Spreadsheet typo set in motion delay to Edinburgh Sick Kids hospital

A spreadsheet error in 2012 led to a series of events which delayed the opening of the Royal Hospital for Children and Young People in Edinburgh, a new report has revealed.

Spreadsheet typo set in motion delay to Edinburgh Sick Kids hospital

Following numerous delays, the £150 million facility was eventually set to open last summer before a safety flaw was discovered in its ventilation system just days before the first patients were due to arrive.

Now a review commissioned by NHS Lothian has discovered a “human error” in an environmental matrix spreadsheet with the specifications for air flow in critical care rooms.



Audit firm Grant Thornton found the spreadsheet wrongly stated that the ventilation system had to be able to change the air in critical care areas four times each hour, instead of the required ten.

The auditors stated: “This looks to be, based on our review, human error in copying across the four bedded room generic ventilation criteria into the critical care room detail.”

During the tendering process in 2013, one of the bidders submitted a revised environmental matrix with the correct air changes.

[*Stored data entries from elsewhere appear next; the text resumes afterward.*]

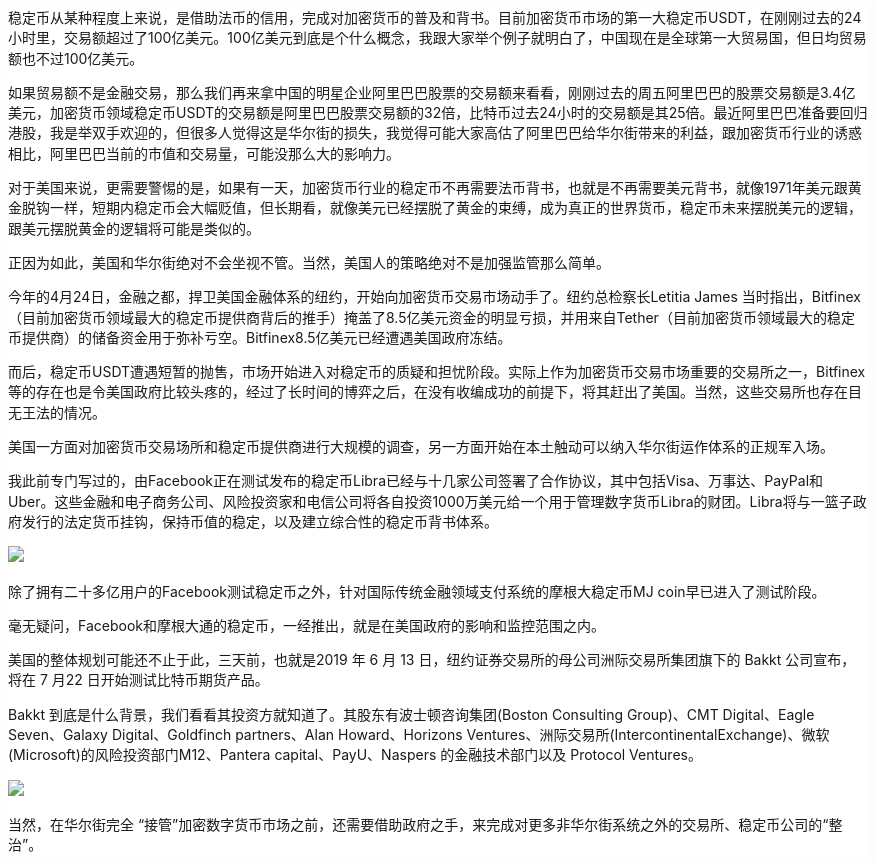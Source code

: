 稳定币从某种程度上来说，是借助法币的信用，完成对加密货币的普及和背书。目前加密货币市场的第一大稳定币USDT，在刚刚过去的24小时里，交易额超过了100亿美元。100亿美元到底是个什么概念，我跟大家举个例子就明白了，中国现在是全球第一大贸易国，但日均贸易额也不过100亿美元。



如果贸易额不是金融交易，那么我们再来拿中国的明星企业阿里巴巴股票的交易额来看看，刚刚过去的周五阿里巴巴的股票交易额是3.4亿美元，加密货币领域稳定币USDT的交易额是阿里巴巴股票交易额的32倍，比特币过去24小时的交易额是其25倍。最近阿里巴巴准备要回归港股，我是举双手欢迎的，但很多人觉得这是华尔街的损失，我觉得可能大家高估了阿里巴巴给华尔街带来的利益，跟加密货币行业的诱惑相比，阿里巴巴当前的市值和交易量，可能没那么大的影响力。



对于美国来说，更需要警惕的是，如果有一天，加密货币行业的稳定币不再需要法币背书，也就是不再需要美元背书，就像1971年美元跟黄金脱钩一样，短期内稳定币会大幅贬值，但长期看，就像美元已经摆脱了黄金的束缚，成为真正的世界货币，稳定币未来摆脱美元的逻辑，跟美元摆脱黄金的逻辑将可能是类似的。



正因为如此，美国和华尔街绝对不会坐视不管。当然，美国人的策略绝对不是加强监管那么简单。



今年的4月24日，金融之都，捍卫美国金融体系的纽约，开始向加密货币交易市场动手了。纽约总检察长Letitia James 当时指出，Bitfinex（目前加密货币领域最大的稳定币提供商背后的推手）掩盖了8.5亿美元资金的明显亏损，并用来自Tether（目前加密货币领域最大的稳定币提供商）的储备资金用于弥补亏空。Bitfinex8.5亿美元已经遭遇美国政府冻结。



而后，稳定币USDT遭遇短暂的抛售，市场开始进入对稳定币的质疑和担忧阶段。实际上作为加密货币交易市场重要的交易所之一，Bitfinex等的存在也是令美国政府比较头疼的，经过了长时间的博弈之后，在没有收编成功的前提下，将其赶出了美国。当然，这些交易所也存在目无王法的情况。



美国一方面对加密货币交易场所和稳定币提供商进行大规模的调查，另一方面开始在本土触动可以纳入华尔街运作体系的正规军入场。



我此前专门写过的，由Facebook正在测试发布的稳定币Libra已经与十几家公司签署了合作协议，其中包括Visa、万事达、PayPal和Uber。这些金融和电子商务公司、风险投资家和电信公司将各自投资1000万美元给一个用于管理数字货币Libra的财团。Libra将与一篮子政府发行的法定货币挂钩，保持币值的稳定，以及建立综合性的稳定币背书体系。



<img class="rich_pages" data-backh="313" data-backw="556" data-before-oversubscription-url="https://mmbiz.qpic.cn/mmbiz_jpg/rIYcHn0KrPSmvneVqiaFXqWsP4s4Y5ZjLxz6ybicWsIRpREcFBCrGjfsAkEHNJw07WRtYQUw2U68P8icsL3UBwIoQ/0?wx_fmt=jpeg" data-copyright="0" data-ratio="0.5625" data-s="300,640" src="https://mmbiz.qpic.cn/mmbiz_jpg/rIYcHn0KrPSmvneVqiaFXqWsP4s4Y5ZjLxz6ybicWsIRpREcFBCrGjfsAkEHNJw07WRtYQUw2U68P8icsL3UBwIoQ/640?wx_fmt=jpeg" data-type="jpeg" data-w="1280" style="width: 100%;height: auto;">





除了拥有二十多亿用户的Facebook测试稳定币之外，针对国际传统金融领域支付系统的摩根大稳定币MJ coin早已进入了测试阶段。



毫无疑问，Facebook和摩根大通的稳定币，一经推出，就是在美国政府的影响和监控范围之内。



美国的整体规划可能还不止于此，三天前，也就是2019 年 6 月 13 日，纽约证券交易所的母公司洲际交易所集团旗下的 Bakkt 公司宣布，将在 7 月22 日开始测试比特币期货产品。



Bakkt 到底是什么背景，我们看看其投资方就知道了。其股东有波士顿咨询集团(Boston Consulting Group)、CMT Digital、Eagle Seven、Galaxy Digital、Goldfinch partners、Alan Howard、Horizons Ventures、洲际交易所(IntercontinentalExchange)、微软(Microsoft)的风险投资部门M12、Pantera capital、PayU、Naspers 的金融技术部门以及 Protocol Ventures。



<img class="rich_pages" data-backh="317" data-backw="556" data-before-oversubscription-url="https://mmbiz.qpic.cn/mmbiz_jpg/rIYcHn0KrPSmvneVqiaFXqWsP4s4Y5ZjLd0NOqWOB6wGoKH0GGsryeaWtCDdAVgMkgc2qXVKFCZIxLoMturuEoQ/0?wx_fmt=jpeg" data-copyright="0" data-ratio="0.5694736842105264" data-s="300,640" src="https://mmbiz.qpic.cn/mmbiz_jpg/rIYcHn0KrPSmvneVqiaFXqWsP4s4Y5ZjLd0NOqWOB6wGoKH0GGsryeaWtCDdAVgMkgc2qXVKFCZIxLoMturuEoQ/640?wx_fmt=jpeg" data-type="jpeg" data-w="950" style="width: 100%;height: auto;">



当然，在华尔街完全 “接管”加密数字货币市场之前，还需要借助政府之手，来完成对更多非华尔街系统之外的交易所、稳定币公司的“整治”。


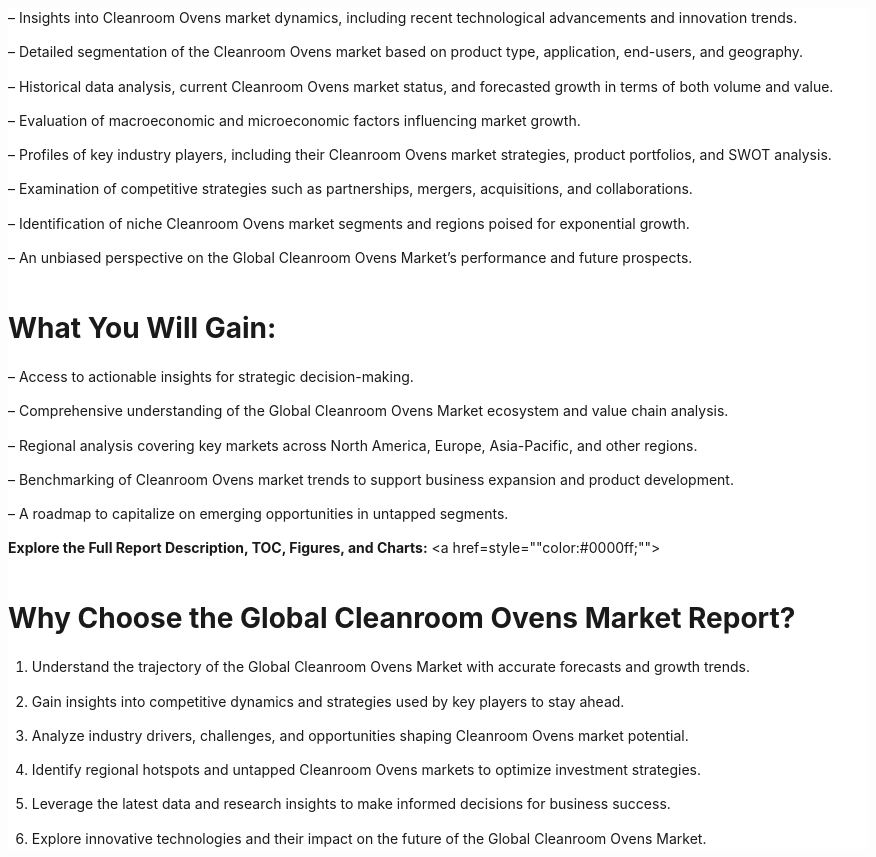 – Insights into Cleanroom Ovens market dynamics, including recent technological advancements and innovation trends.

– Detailed segmentation of the Cleanroom Ovens market based on product type, application, end-users, and geography.

– Historical data analysis, current Cleanroom Ovens market status, and forecasted growth in terms of both volume and value.

– Evaluation of macroeconomic and microeconomic factors influencing market growth.

– Profiles of key industry players, including their Cleanroom Ovens market strategies, product portfolios, and SWOT analysis.

– Examination of competitive strategies such as partnerships, mergers, acquisitions, and collaborations.

– Identification of niche Cleanroom Ovens market segments and regions poised for exponential growth.

– An unbiased perspective on the Global Cleanroom Ovens Market’s performance and future prospects.

# <strong>What You Will Gain:</strong>

– Access to actionable insights for strategic decision-making.

– Comprehensive understanding of the Global Cleanroom Ovens Market ecosystem and value chain analysis.

– Regional analysis covering key markets across North America, Europe, Asia-Pacific, and other regions.

– Benchmarking of Cleanroom Ovens market trends to support business expansion and product development.

– A roadmap to capitalize on emerging opportunities in untapped segments.

<strong>Explore the Full Report Description, TOC, Figures, and Charts:</strong>
<a href=style=""color:#0000ff;""></a>

# <strong>Why Choose the Global Cleanroom Ovens Market Report?</strong>

1. Understand the trajectory of the Global Cleanroom Ovens Market with accurate forecasts and growth trends.

2. Gain insights into competitive dynamics and strategies used by key players to stay ahead.

3. Analyze industry drivers, challenges, and opportunities shaping Cleanroom Ovens market potential.

4. Identify regional hotspots and untapped Cleanroom Ovens markets to optimize investment strategies.

5. Leverage the latest data and research insights to make informed decisions for business success.

6. Explore innovative technologies and their impact on the future of the Global Cleanroom Ovens Market.
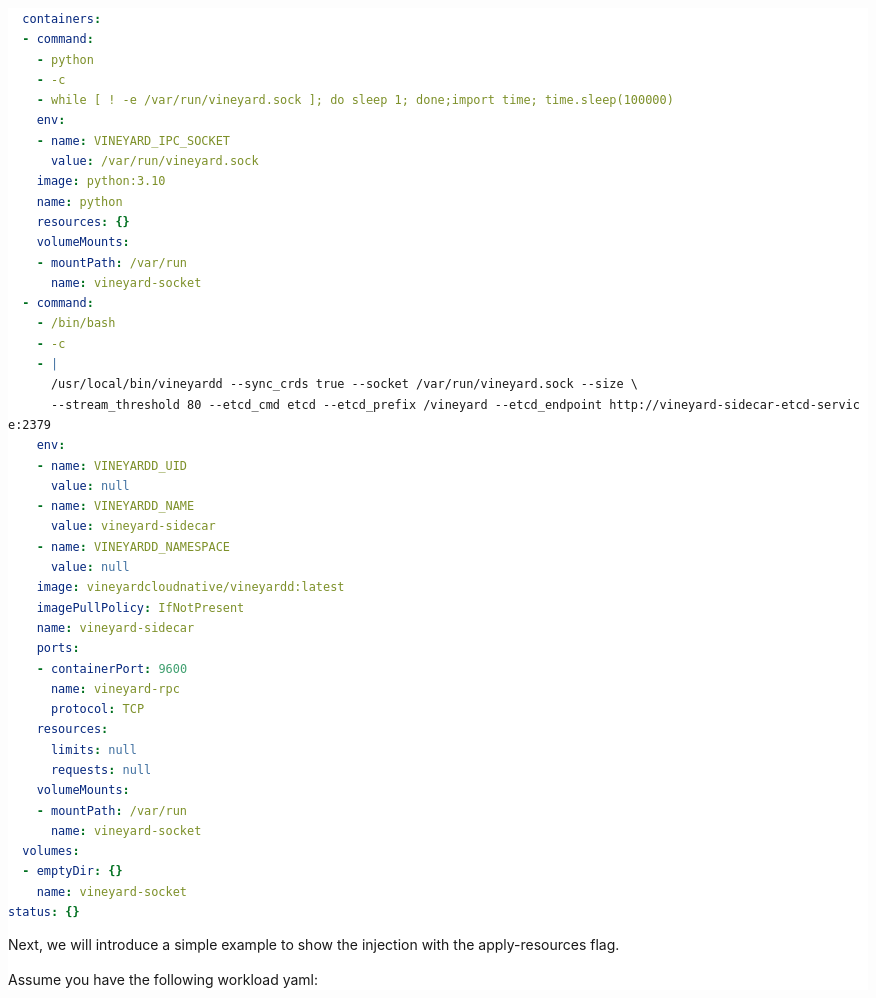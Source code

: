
 ```yaml
  containers:
  - command:
    - python
    - -c
    - while [ ! -e /var/run/vineyard.sock ]; do sleep 1; done;import time; time.sleep(100000)
    env:
    - name: VINEYARD_IPC_SOCKET
      value: /var/run/vineyard.sock
    image: python:3.10
    name: python
    resources: {}
    volumeMounts:
    - mountPath: /var/run
      name: vineyard-socket
  - command:
    - /bin/bash
    - -c
    - |
      /usr/local/bin/vineyardd --sync_crds true --socket /var/run/vineyard.sock --size \
      --stream_threshold 80 --etcd_cmd etcd --etcd_prefix /vineyard --etcd_endpoint http://vineyard-sidecar-etcd-service:2379
    env:
    - name: VINEYARDD_UID
      value: null
    - name: VINEYARDD_NAME
      value: vineyard-sidecar
    - name: VINEYARDD_NAMESPACE
      value: null
    image: vineyardcloudnative/vineyardd:latest
    imagePullPolicy: IfNotPresent
    name: vineyard-sidecar
    ports:
    - containerPort: 9600
      name: vineyard-rpc
      protocol: TCP
    resources:
      limits: null
      requests: null
    volumeMounts:
    - mountPath: /var/run
      name: vineyard-socket
  volumes:
  - emptyDir: {}
    name: vineyard-socket
status: {}
```

Next, we will introduce a simple example to show the injection with
the apply-resources flag.

Assume you have the following workload yaml:
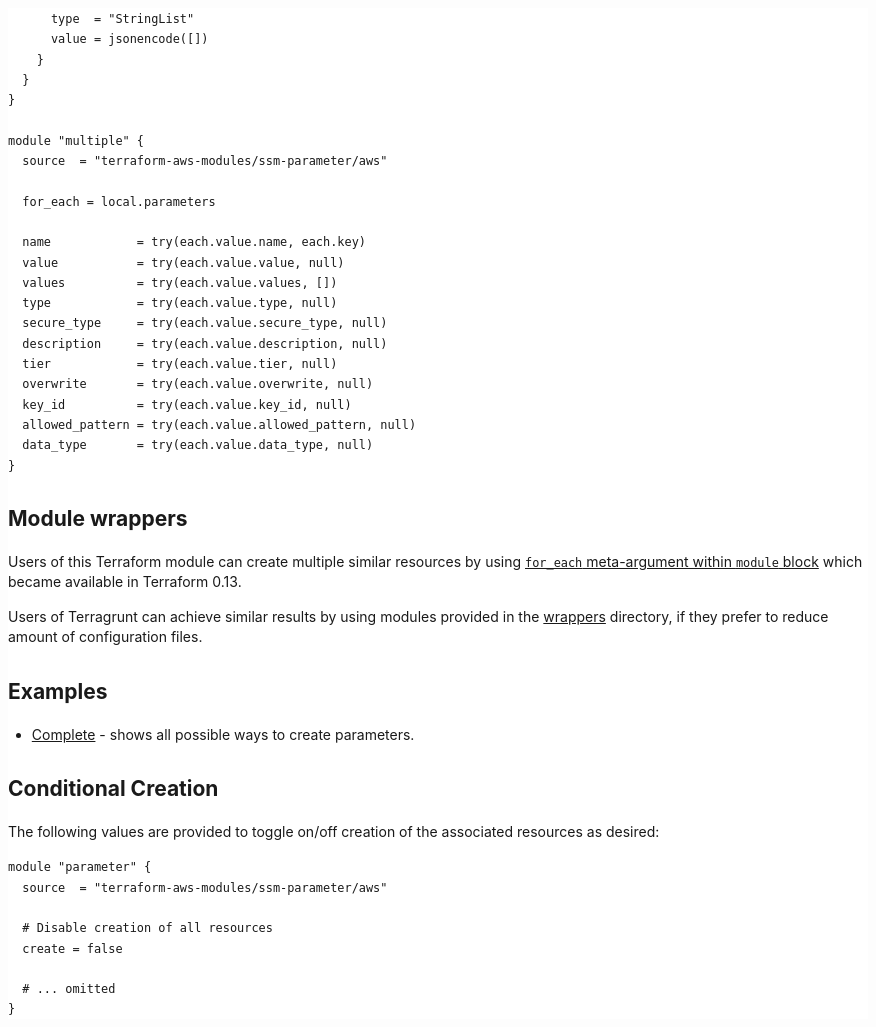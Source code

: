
 ```hcl
      type  = "StringList"
      value = jsonencode([])
    }
  }
}

module "multiple" {
  source  = "terraform-aws-modules/ssm-parameter/aws"

  for_each = local.parameters

  name            = try(each.value.name, each.key)
  value           = try(each.value.value, null)
  values          = try(each.value.values, [])
  type            = try(each.value.type, null)
  secure_type     = try(each.value.secure_type, null)
  description     = try(each.value.description, null)
  tier            = try(each.value.tier, null)
  overwrite       = try(each.value.overwrite, null)
  key_id          = try(each.value.key_id, null)
  allowed_pattern = try(each.value.allowed_pattern, null)
  data_type       = try(each.value.data_type, null)
}
```

## Module wrappers

Users of this Terraform module can create multiple similar resources by using [`for_each` meta-argument within `module` block](https://www.terraform.io/language/meta-arguments/for_each) which became available in Terraform 0.13.

Users of Terragrunt can achieve similar results by using modules provided in the [wrappers](https://github.com/terraform-aws-modules/terraform-aws-ssm-parameter/tree/master/wrappers) directory, if they prefer to reduce amount of configuration files.


## Examples

- [Complete](https://github.com/terraform-aws-modules/terraform-aws-ssm-parameter/tree/master/examples/complete) - shows all possible ways to create parameters.

## Conditional Creation

The following values are provided to toggle on/off creation of the associated resources as desired:

```hcl
module "parameter" {
  source  = "terraform-aws-modules/ssm-parameter/aws"

  # Disable creation of all resources
  create = false

  # ... omitted
}
```
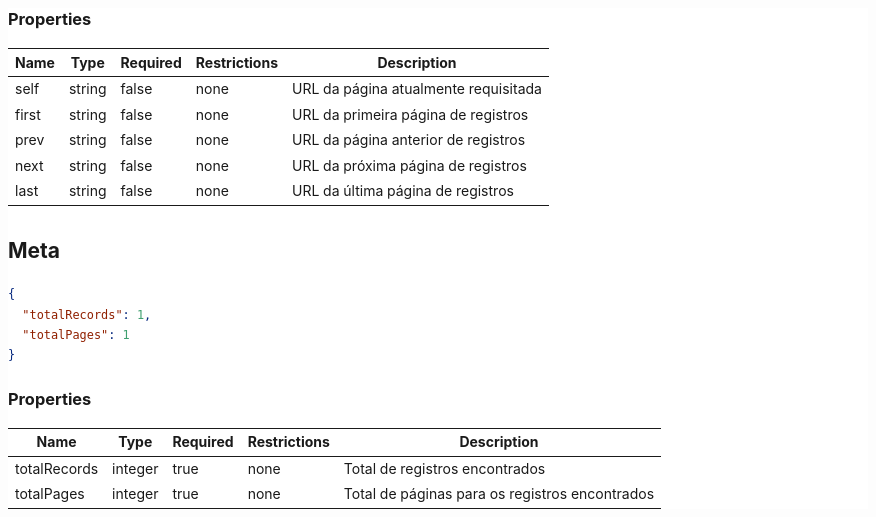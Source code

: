 ### Properties

|Name|Type|Required|Restrictions|Description|
|---|---|---|---|---|
|self|string|false|none|URL da página atualmente requisitada|
|first|string|false|none|URL da primeira página de registros|
|prev|string|false|none|URL da página anterior de registros|
|next|string|false|none|URL da próxima página de registros|
|last|string|false|none|URL da última página de registros|

<h2 id="tocS_Meta">Meta</h2>

<a id="schemameta"></a>
<a id="schema_Meta"></a>
<a id="tocSmeta"></a>
<a id="tocsmeta"></a>

```json
{
  "totalRecords": 1,
  "totalPages": 1
}

```

### Properties

|Name|Type|Required|Restrictions|Description|
|---|---|---|---|---|
|totalRecords|integer|true|none|Total de registros encontrados|
|totalPages|integer|true|none|Total de páginas para os registros encontrados|

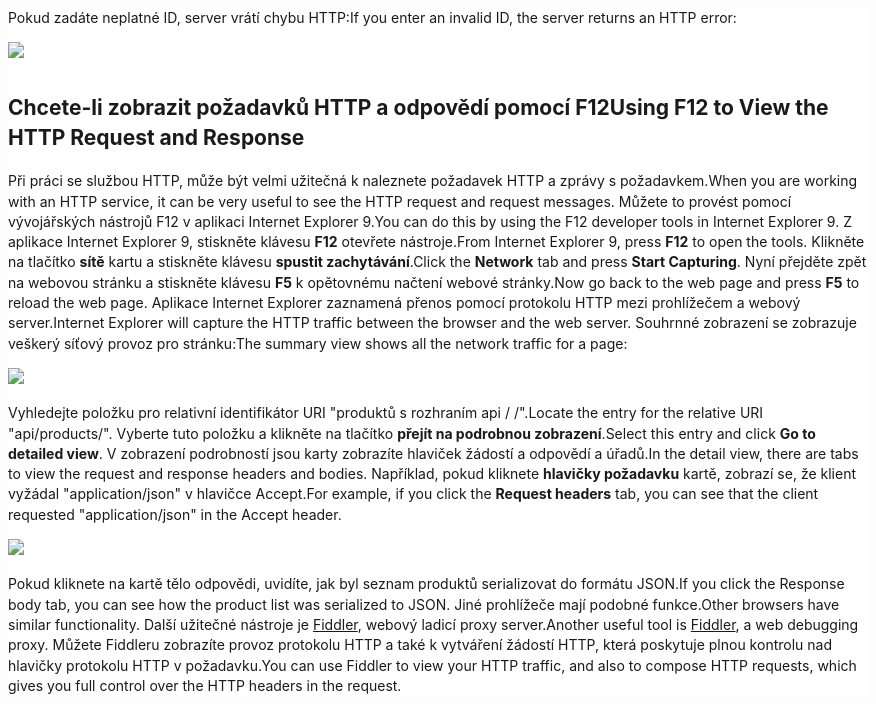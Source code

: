 <span data-ttu-id="c60ca-202">Pokud zadáte neplatné ID, server vrátí chybu HTTP:</span><span class="sxs-lookup"><span data-stu-id="c60ca-202">If you enter an invalid ID, the server returns an HTTP error:</span></span>

![](tutorial-your-first-web-api/_static/image13.png)

## <a name="using-f12-to-view-the-http-request-and-response"></a><span data-ttu-id="c60ca-203">Chcete-li zobrazit požadavků HTTP a odpovědí pomocí F12</span><span class="sxs-lookup"><span data-stu-id="c60ca-203">Using F12 to View the HTTP Request and Response</span></span>

<span data-ttu-id="c60ca-204">Při práci se službou HTTP, může být velmi užitečná k naleznete požadavek HTTP a zprávy s požadavkem.</span><span class="sxs-lookup"><span data-stu-id="c60ca-204">When you are working with an HTTP service, it can be very useful to see the HTTP request and request messages.</span></span> <span data-ttu-id="c60ca-205">Můžete to provést pomocí vývojářských nástrojů F12 v aplikaci Internet Explorer 9.</span><span class="sxs-lookup"><span data-stu-id="c60ca-205">You can do this by using the F12 developer tools in Internet Explorer 9.</span></span> <span data-ttu-id="c60ca-206">Z aplikace Internet Explorer 9, stiskněte klávesu **F12** otevřete nástroje.</span><span class="sxs-lookup"><span data-stu-id="c60ca-206">From Internet Explorer 9, press **F12** to open the tools.</span></span> <span data-ttu-id="c60ca-207">Klikněte na tlačítko **sítě** kartu a stiskněte klávesu **spustit zachytávání**.</span><span class="sxs-lookup"><span data-stu-id="c60ca-207">Click the **Network** tab and press **Start Capturing**.</span></span> <span data-ttu-id="c60ca-208">Nyní přejděte zpět na webovou stránku a stiskněte klávesu **F5** k opětovnému načtení webové stránky.</span><span class="sxs-lookup"><span data-stu-id="c60ca-208">Now go back to the web page and press **F5** to reload the web page.</span></span> <span data-ttu-id="c60ca-209">Aplikace Internet Explorer zaznamená přenos pomocí protokolu HTTP mezi prohlížečem a webový server.</span><span class="sxs-lookup"><span data-stu-id="c60ca-209">Internet Explorer will capture the HTTP traffic between the browser and the web server.</span></span> <span data-ttu-id="c60ca-210">Souhrnné zobrazení se zobrazuje veškerý síťový provoz pro stránku:</span><span class="sxs-lookup"><span data-stu-id="c60ca-210">The summary view shows all the network traffic for a page:</span></span>

![](tutorial-your-first-web-api/_static/image14.png)

<span data-ttu-id="c60ca-211">Vyhledejte položku pro relativní identifikátor URI "produktů s rozhraním api / /".</span><span class="sxs-lookup"><span data-stu-id="c60ca-211">Locate the entry for the relative URI "api/products/".</span></span> <span data-ttu-id="c60ca-212">Vyberte tuto položku a klikněte na tlačítko **přejít na podrobnou zobrazení**.</span><span class="sxs-lookup"><span data-stu-id="c60ca-212">Select this entry and click **Go to detailed view**.</span></span> <span data-ttu-id="c60ca-213">V zobrazení podrobností jsou karty zobrazíte hlaviček žádostí a odpovědí a úřadů.</span><span class="sxs-lookup"><span data-stu-id="c60ca-213">In the detail view, there are tabs to view the request and response headers and bodies.</span></span> <span data-ttu-id="c60ca-214">Například, pokud kliknete **hlavičky požadavku** kartě, zobrazí se, že klient vyžádal &quot;application/json&quot; v hlavičce Accept.</span><span class="sxs-lookup"><span data-stu-id="c60ca-214">For example, if you click the **Request headers** tab, you can see that the client requested &quot;application/json&quot; in the Accept header.</span></span>

![](tutorial-your-first-web-api/_static/image15.png)

<span data-ttu-id="c60ca-215">Pokud kliknete na kartě tělo odpovědi, uvidíte, jak byl seznam produktů serializovat do formátu JSON.</span><span class="sxs-lookup"><span data-stu-id="c60ca-215">If you click the Response body tab, you can see how the product list was serialized to JSON.</span></span> <span data-ttu-id="c60ca-216">Jiné prohlížeče mají podobné funkce.</span><span class="sxs-lookup"><span data-stu-id="c60ca-216">Other browsers have similar functionality.</span></span> <span data-ttu-id="c60ca-217">Další užitečné nástroje je [Fiddler](http://www.fiddler2.com/fiddler2/), webový ladicí proxy server.</span><span class="sxs-lookup"><span data-stu-id="c60ca-217">Another useful tool is [Fiddler](http://www.fiddler2.com/fiddler2/), a web debugging proxy.</span></span> <span data-ttu-id="c60ca-218">Můžete Fiddleru zobrazíte provoz protokolu HTTP a také k vytváření žádostí HTTP, která poskytuje plnou kontrolu nad hlavičky protokolu HTTP v požadavku.</span><span class="sxs-lookup"><span data-stu-id="c60ca-218">You can use Fiddler to view your HTTP traffic, and also to compose HTTP requests, which gives you full control over the HTTP headers in the request.</span></span>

However, it failed to raise questions and the independent contractors hired for the project also did not pick up on the oversight.

The mistake was missed in what the auditors described as a “collective failure from the parties involved” in which it was “not possible to identify one single event which resulted in the errors”.



In their overall conclusion, Grant Thornton stated: “Our review identified a collective failure from the parties involved.

“It is not possible to identify one single event which resulted in the errors as there were several contributing events.

“Additionally, there were a series of factors external to NHS Lothian which influenced and shaped the project which were not within the direct control of NHS Lothian. These factors contributed to the complexity.”

An inquiry regarding Queen Elizabeth University Hospital campus in Glasgow and the Royal Hospital for Children and Young People and Department of Clinical Neurosciences in Edinburgh, chaired by Lord Brodie QC PC, began its work earlier this month.